Speaking at AppsWorld 2013, the Silicon Valley legend highlighted the difference between the startup landscape of today and what it looked like when Apple was founded. "Now apps are so big, there's so much of a market and there's so many of them that if you have a winner, you can make a lot of money. It's such a big deal that everybody is trying to think in terms of maximising a company, planning everything from a business point of view, whereas when we started Apple our business was accidental." Wozniak has plenty of advice for young companies. Here are four key areas:
1. Marketing Is the Most Important Thing
Wozniak thinks that for a consumer-facing venture, it's the marketing that makes or breaks products and companies. "Marketing is the most important thing. It's a lot easier to think of an app and write it than to figure out a way to convince people to buy it. It's very important to get good publicity in the right places because the right blogs can reach a million people in one shot."
However, one of the secrets to attracting the right kind of marketing is to do something new. In the case of Apple he says: "We had a lot of publicity because nobody was against us. No big companies thought our personal computers would be successful in that early startup phase. So all the press was hot on this neat story about two kids starting in a garage and these little computers that would be in your home."
2. But The Team Still Has To Be Good
Marketing is an awful lot harder if a product's not good. For that it's all about the team. Wozniak believes that for a company to create something that consumers will actually want to solve their problems, the team needs to be users themselves. "If you're not one of those people who is an end user and has good ideas, you better find one and become partners with them even when you're running on zero dollars."
Building a team for a successful business is something of a balancing act. "You've got to mix the creative thinking with the very well skilled," says Wozniak. "If you're a business man please find the engineers because engineering is so difficult and they will come up with new ideas for your own product that you never would have thought."

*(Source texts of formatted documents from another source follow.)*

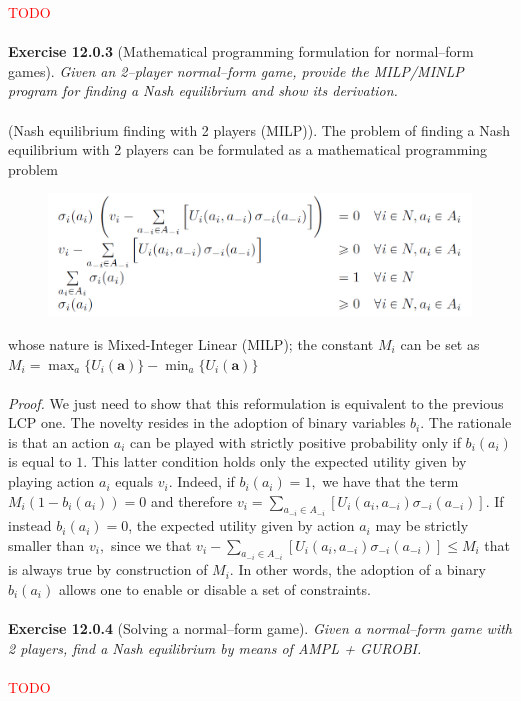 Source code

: \textcolor{red}{TODO}\\\\
\textbf{Exercise 12.0.3} (Mathematical programming formulation for normal–form games). \textit{Given an 2–player normal–form game, provide the MILP/MINLP program for finding a Nash equilibrium and show its derivation.}\\\\
(Nash equilibrium finding with 2 players (MILP)). The problem of finding a Nash equilibrium with 2 players can be formulated as a mathematical programming problem
\begin{figure}[H]
\centering
\includegraphics[width=\textwidth]{images/img_2_12_02.png}
\end{figure}
\noindent
whose nature is Mixed-Integer Linear (MILP); the constant $M_i$ can be set as $M_i = \max_{a}\{U_i (\mathbf{a})\} - \min_{a}\{U_i (\mathbf{a})\}$\\\\
\textit{Proof.} We just need to show that this reformulation is equivalent to the previous LCP one. The novelty resides in the adoption of binary variables $b_{i}$. The rationale is that an action $a_{i}$ can be played with strictly positive probability only if $b_{i}\left(a_{i}\right)$ is equal to $1 .$ This latter condition holds only the expected utility given by playing action $a_{i}$ equals $v_{i}$. Indeed, if $b_{i}\left(a_{i}\right)=1,$ we have that the term $M_{i}\left(1-b_{i}\left(a_{i}\right)\right)=0$ and therefore
$v_{i}=\sum_{a_{-i} \in A_{-i}}\left[U_{i}\left(a_{i}, a_{-i}\right) \sigma_{-i}\left(a_{-i}\right)\right]$. If instead $b_{i}\left(a_{i}\right)=0$, the expected utility given by action $a_{i}$ may be strictly
smaller than $v_{i},$ since we that $v_{i}-\sum_{a_{-i} \in A_{-i}}\left[U_{i}\left(a_{i}, a_{-i}\right) \sigma_{-i}\left(a_{-i}\right)\right] \leqslant M_{i}$ that is always true by construction of
$M_{i} .$ In other words, the adoption of a binary $b_{i}\left(a_{i}\right)$ allows one to enable or disable a set of constraints.\\\\
\textbf{Exercise 12.0.4} (Solving a normal–form game). \textit{Given a normal–form game with 2 players, find a Nash equilibrium by means of AMPL + GUROBI.}\\\\
\textcolor{red}{TODO}\\\\

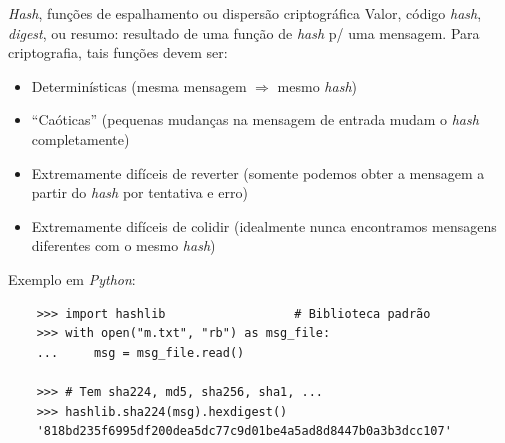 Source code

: \documentclass[utf8]{beamer}
\begin{document}
\begin{frame}[fragile]{\emph{Hash},
              funções de espalhamento ou dispersão criptográfica}
  Valor, código \emph{hash}, \emph{digest}, ou resumo:
  resultado de uma função de \emph{hash} p/ uma mensagem.
  Para criptografia, tais funções devem ser:
  \begin{itemize}
    \item Determinísticas
          (mesma mensagem $\Rightarrow$ mesmo \emph{hash})
    \item ``Caóticas'' (pequenas mudanças na mensagem de entrada
                        mudam o \emph{hash} completamente)
    \item Extremamente difíceis de reverter
          (somente podemos obter a mensagem a partir do \emph{hash}
           por tentativa e erro)
    \item Extremamente difíceis de colidir
          (idealmente nunca encontramos
           mensagens diferentes com o mesmo \emph{hash})
  \end{itemize}
  \vspace{.5em}
  \vfill
  Exemplo em \emph{Python}:
  \vspace{-.5em}
  \begin{verbatim}
    >>> import hashlib                  # Biblioteca padrão
    >>> with open("m.txt", "rb") as msg_file:
    ...     msg = msg_file.read()

    >>> # Tem sha224, md5, sha256, sha1, ...
    >>> hashlib.sha224(msg).hexdigest()
    '818bd235f6995df200dea5dc77c9d01be4a5ad8d8447b0a3b3dcc107'
  \end{verbatim}
\end{frame}
\end{document}
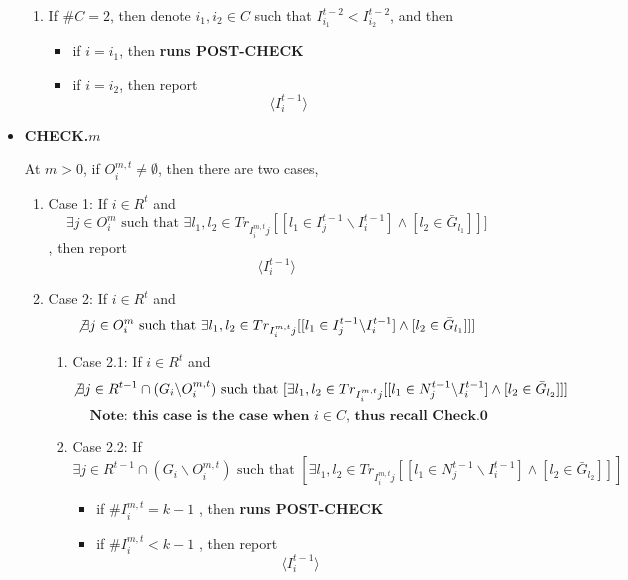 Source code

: \documentclass[12pt,letter]{article}
\theoremstyle{definition}
\theoremstyle{remark}
\theoremstyle{claim}
\begin{document}
\begin{itemize}
\begin{enumerate}
\item If $\#C=2$, then denote $i_1,i_2\in C$ such that $I^{t-2}_{i_1}<I^{t-2}_{i_2}$, and then
\begin{itemize}
\item if $i=i_1$, then 
\textbf{runs POST-CHECK }
\item if $i=i_2$, then report
\[\langle I^{t-1}_i \rangle\]

\end{itemize}
\end{enumerate}




\item \textbf{CHECK.$m$}

 At $m>0$, if $O^{m,t}_i\neq \emptyset$, then there are two cases, 
\begin{enumerate}
\item Case 1: If $i\in R^t$ and 
\[\exists j\in  O^m_i \text{ such that }\exists l_1,l_2\in Tr_{I^{m,t}_ij}[[l_1\in I^{t-1}_j\backslash I^{t-1}_i] \wedge [l_2\in \bar{G}_{l_1}]]]\]
, then report 
\[\langle I^{t-1}_i \rangle\]
\item Case 2: If $i\in R^t$ and 
\[\not\exists j\in  O^m_i \text{ such that }\exists l_1,l_2\in Tr_{I^{m,t}_ij}[[l_1\in I^{t-1}_j\backslash I^{t-1}_i] \wedge [l_2\in \bar{G}_{l_1}]]]\]

\begin{enumerate}
\item Case 2.1: If $i\in R^t$ and 
\[\not\exists j\in R^{t-1}\cap (G_i\backslash  O^{m,t}_i) \text{ such that }[\exists l_1,l_2\in Tr_{I^{m,t}_ij}[[l_1\in N^{t-1}_j\backslash I^{t-1}_i] \wedge [l_2\in \bar{G}_{l_2}]]]\]
\[\textbf{Note: this case is the case when $i\in C$, thus recall Check.0}\]

\item Case 2.2: If 
\[\exists j\in R^{t-1}\cap (G_i\backslash  O^{m,t}_i) \text{ such that }[\exists l_1,l_2\in Tr_{I^{m,t}_ij}[[l_1\in N^{t-1}_j\backslash I^{t-1}_i] \wedge [l_2\in \bar{G}_{l_2}]]]\]

\begin{itemize}
\item if $\# I^{m,t}_i= k-1$
, then 
\textbf{runs POST-CHECK }

\item if $\# I^{m,t}_i< k-1$
, then report 
\[\langle I^{t-1}_i \rangle\]
\end{itemize}





\end{enumerate}


\end{enumerate}
\end{itemize}
\end{document}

However, as important as getting the right mix of skills on a team is, it never hurts to have someone with that Steve Job's-esque genius. Look out for people who Wozniak describes as, "not necessarily the ones getting all the questions right in class, because those answers come from a book and everyone is doing that. Look for the people who have inner ideas and talk about a passion. They're very rare but I've ran into a couple in my life."
3. Be Prepared To Fail
Despite narrowing margins Apple device sales continue to grow, even if it’s for a set-top box that has never been advertised. But the company certainly didn't get where it is today without its fair share of hick-ups and duds. "The Apple 2 made up all of the revenues and profits of Apple for the first 10 years of the company. We went through failures of the Apple 3, the LISA and the Macintosh, trying to build computers that just failed over and over. We had to modify the Macintosh and market it heavily to get it to sell. We believed it was the future but the market had got a lot tougher."

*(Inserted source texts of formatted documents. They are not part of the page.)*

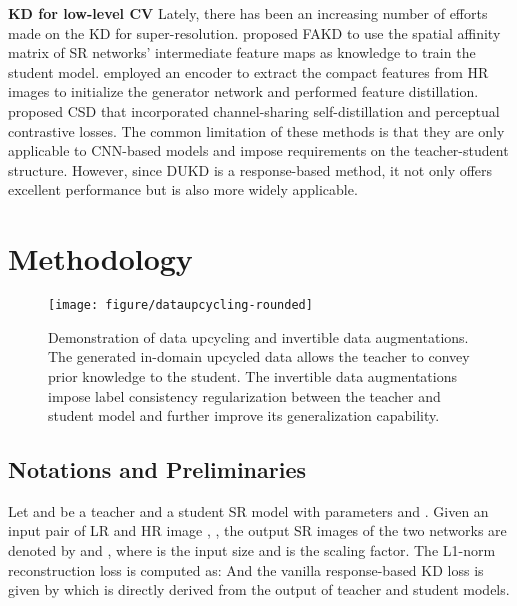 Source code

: \documentclass[10pt,twocolumn,letterpaper]{article}
\begin{document}
\noindent\textbf{KD for low-level CV}
Lately, there has been an increasing number of efforts made on the KD for super-resolution. 
\citet{he2020fakd} proposed FAKD to use the spatial affinity matrix of SR networks' intermediate feature maps as knowledge to train the student model. \citet{lee2020learning} employed an encoder to extract the compact features from HR images to initialize the generator network and performed feature distillation. \citet{wang2021towards} proposed CSD that incorporated channel-sharing self-distillation and perceptual contrastive losses.
The common limitation of these methods is that they are only applicable to CNN-based models and impose requirements on the teacher-student structure. However, since DUKD is a response-based method, it not only offers excellent performance but is also more widely applicable. \section{Methodology}\label{sec: dukd}
\begin{figure*}  \vspace{-5mm}
	\centering
	\texttt{[image: figure/dataupcycling-rounded]}\vspace{-0.5em}
	\caption{Demonstration of data upcycling and invertible data augmentations. The generated in-domain upcycled data allows the teacher to convey prior knowledge to the student. The invertible data augmentations impose label consistency regularization between the teacher and student model and further improve its generalization capability.}
	\label{fig:methods}\vspace{-1.4em}
\end{figure*}

\subsection{Notations and Preliminaries}
Let  and  be a teacher and a student SR model with parameters  and . Given an input pair of LR and HR image , , the output SR images of the two networks are denoted by  and , where  is the input size and  is the scaling factor.
The L1-norm reconstruction loss is computed as:
\vspace{-0.25em}
And the vanilla response-based KD loss is given by
\vspace{-0.25em}
which is directly derived from the output of teacher and student models. 
\end{document}
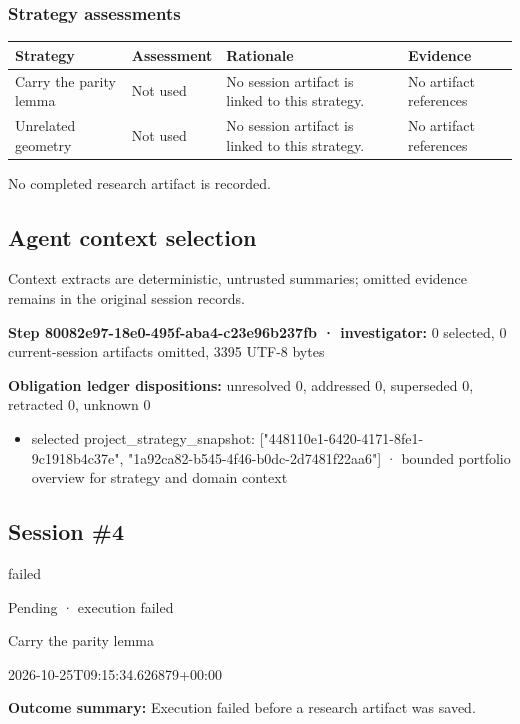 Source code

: \documentclass[11pt]{article}
\begin{document}
\subsubsection*{Strategy assessments}
\begin{longtable}{>{\raggedright\arraybackslash}p{.16\linewidth}>{\raggedright\arraybackslash}p{.15\linewidth}>{\raggedright\arraybackslash}p{.40\linewidth}>{\raggedright\arraybackslash}p{.17\linewidth}}
\toprule Strategy & Assessment & Rationale & Evidence \\
\midrule\endhead
Carry the parity lemma & Not used & No session artifact is linked to this strategy. & No artifact references \\
Unrelated geometry & Not used & No session artifact is linked to this strategy. & No artifact references \\
\bottomrule
\end{longtable}
No completed research artifact is recorded.\par
\subsection{Agent context selection}
Context extracts are deterministic, untrusted summaries; omitted evidence remains in the original session records.\par
\textbf{Step 80082e97-18e0-495f-aba4-c23e96b237fb · investigator:} 0 selected, 0 current-session artifacts omitted, 3395 UTF-8 bytes\par
\textbf{Obligation ledger dispositions:} unresolved 0, addressed 0, superseded 0, retracted 0, unknown 0\par
\begin{itemize}
\item selected project\_strategy\_snapshot: ["448110e1-6420-4171-8fe1-9c1918b4c37e", "1a92ca82-b545-4f46-b0dc-2d7481f22aa6"] · bounded portfolio overview for strategy and domain context
\end{itemize}
\subsection{Session \#4}
\begin{description}[style=nextline,font=\normalfont\bfseries,leftmargin=0pt,labelsep=0pt]
\item[Execution status] failed
\item[Outcome] Pending · execution failed
\item[Strategy] Carry the parity lemma
\item[Started] 2026-10-25T09:15:34.626879+00:00
\end{description}
\textbf{Outcome summary:} Execution failed before a research artifact was saved.\par
\end{document}
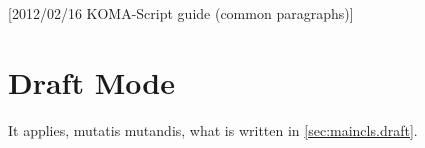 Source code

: %
%
%
%
%
%
%
%
% 
%
%
%
%

[2012/02/16 KOMA-Script guide (common paragraphs)]


\makeatletter
{}%
%
%
%
\makeatother


\section{Draft Mode}
\label{sec:\csname label@base\endcsname.draft}%
\ifshortversion\IgnoreThisfalse{}\fi%
\ifIgnoreThis %
It applies, mutatis mutandis, what is written in 
\autoref{sec:maincls.draft}.
\else %
%

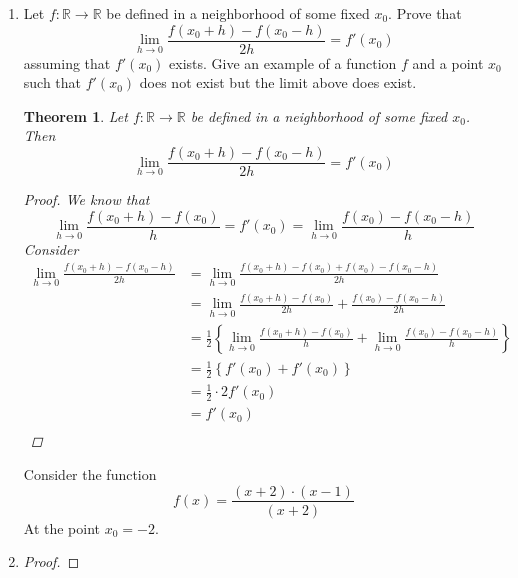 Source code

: \documentclass{amsart}
\newtheorem{theorem}{Theorem}
\begin{document}
\begin{enumerate}[1.]
    \newpage
    \item  Let $f: \mathbb{R} \to \mathbb{R}$ be defined in a neighborhood of some fixed $x_0$. Prove that 
    \[ \lim_{h \to 0} \frac{f(x_0+h) - f(x_0-h)}{2h} = f'(x_0) \]
    assuming that $f'(x_0)$ exists. Give an example of a function $f$ and a point $x_0$ such that $f'(x_0)$ does not exist but the limit above does exist.
    \begin{theorem}
        Let $f: \mathbb{R} \to \mathbb{R}$ be defined in a neighborhood of some fixed $x_0$. Then 
    \[ \lim_{h \to 0} \frac{f(x_0+h) - f(x_0-h)}{2h} = f'(x_0) \]
    \begin{proof}
        We know that 
        \[
            \lim_{h \to 0} \frac{f(x_0 + h) - f(x_0)}{h} = f'(x_0) =  \lim_{h \to 0} \frac{f(x_0) - f(x_0 - h)}{h}  
        \]
        Consider
        \begin{align*}
            \lim_{h \to 0} \frac{f(x_0 + h) - f(x_0 - h)}{2h} &=  \lim_{h \to 0} \frac{f(x_0 + h) - f(x_0) + f(x_0) - f(x_0 - h)}{2h} \\
            &=  \lim_{h \to 0} \frac{f(x_0 + h) - f(x_0)}{2h} + \frac{f(x_0) - f(x_0 -h)}{2h} \\
            &= \frac{1}{2} \left\{ \lim_{h \to 0} \frac{f(x_0 + h) - f(x_0)}{h} + \lim_{h \to 0} \frac{f(x_0) - f(x_0 -h)}{h}\right\} \\
            &= \frac{1}{2} \left\{ f'(x_0) + f'(x_0) \right\} \\
            &= \frac{1}{2} \cdot 2f'(x_0) \\
            &= f'(x_0) \\
        \end{align*}
    \end{proof}
    \end{theorem}

    Consider the function
    \[
        f(x) = \frac{(x + 2)\cdot (x - 1)}{(x + 2)}    
    \]
    At the point $x_0 = -2$.
    \newpage
    \item  
    \begin{proof}
        
    \end{proof}
    \end{enumerate}
    
\end{document}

Ultimately though he believes it is a combination of trial, error and persistence that benefits companies in the end and this ethos becomes an important part of recruitment. "Look for people who build something cool and fun but doesn't have any value and doesn't make any money, then design another thing that’s cool and fun, and then build another thing because every time you increase your ability. You never go backwards you always go forwards and you use the techniques you've come up with to create things and new solutions."

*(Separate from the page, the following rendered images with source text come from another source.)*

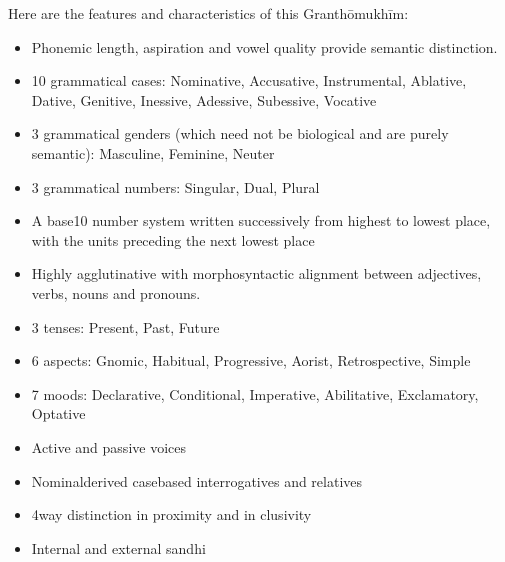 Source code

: \documentclass[14pt,oneside]{book}
\begin{document}
\noindent Here are the features and characteristics of this Granthōmukhīm:

\begin{itemize}[itemsep=-2.5pt]

    \item Phonemic length, aspiration and vowel quality provide semantic distinction.

    \item 10 grammatical cases: Nominative, Accusative, Instrumental, Ablative, Dative, Genitive, Inessive, Adessive, Subessive, Vocative
    
    \item 3 grammatical genders (which need not be biological and are purely semantic): Masculine, Feminine, Neuter
    
    \item 3 grammatical numbers: Singular, Dual, Plural

    \item A base{\textendash}10 number system written successively from highest to lowest place, with the units preceding the next lowest place

    \item Highly agglutinative with morphosyntactic alignment between adjectives, verbs, nouns and pronouns.

    \item 3 tenses: Present, Past, Future

    \item 6 aspects: Gnomic, Habitual, Progressive, Aorist, Retrospective, Simple

    \item 7 moods: Declarative, Conditional, Imperative, Abilitative, Exclamatory, Optative

    \item Active and passive voices

    \item Nominal{\textendash}derived case{\textendash}based interrogatives and relatives

    \item 4{\textendash}way distinction in proximity and in clusivity

    \item Internal and external sandhi

\end{itemize}
\end{document}
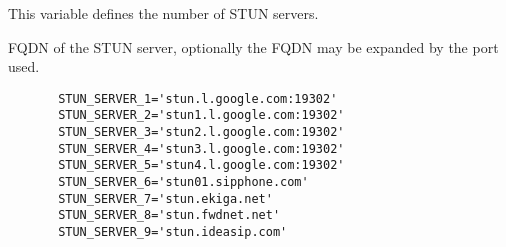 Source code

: \begin{description}

This variable defines the number of STUN servers.


FQDN of the STUN server, optionally the FQDN may be expanded by the port used.

\begin{example}
\begin{verbatim}
       STUN_SERVER_1='stun.l.google.com:19302'
       STUN_SERVER_2='stun1.l.google.com:19302'
       STUN_SERVER_3='stun2.l.google.com:19302'
       STUN_SERVER_4='stun3.l.google.com:19302'
       STUN_SERVER_5='stun4.l.google.com:19302'
       STUN_SERVER_6='stun01.sipphone.com'
       STUN_SERVER_7='stun.ekiga.net'
       STUN_SERVER_8='stun.fwdnet.net'
       STUN_SERVER_9='stun.ideasip.com' 
\end{verbatim}
\end{example}

\end{description}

4. User Experience Has To Be Human
No matter what kind of technology a company is working with - be it analytics software or time-killing apps - keeping the user in mind is critical and Wozniak cites this as one of the important defining factors in Apple’s early life and says: "When we started Apple we said we're going to be market orientated and understand people, their needs and we're going to be very attentive to the end user.”
Little has changed and now in an age where smartphones are defined less by their features than the apps they carry it's still just as important for developer to bear in mind the real-world users who want the technology to solve problems in their lives as seamlessly as possible.
“User experience is extremely important.” Says Wozniak, “You've got to make products that are easily understood, you've got to put your products and technology to use in human ways rather than forcing the human to learn all these weird commands to make the technology work. I call that the Macintosh dream. Computers that are so obvious that they think for you and ahead of you.”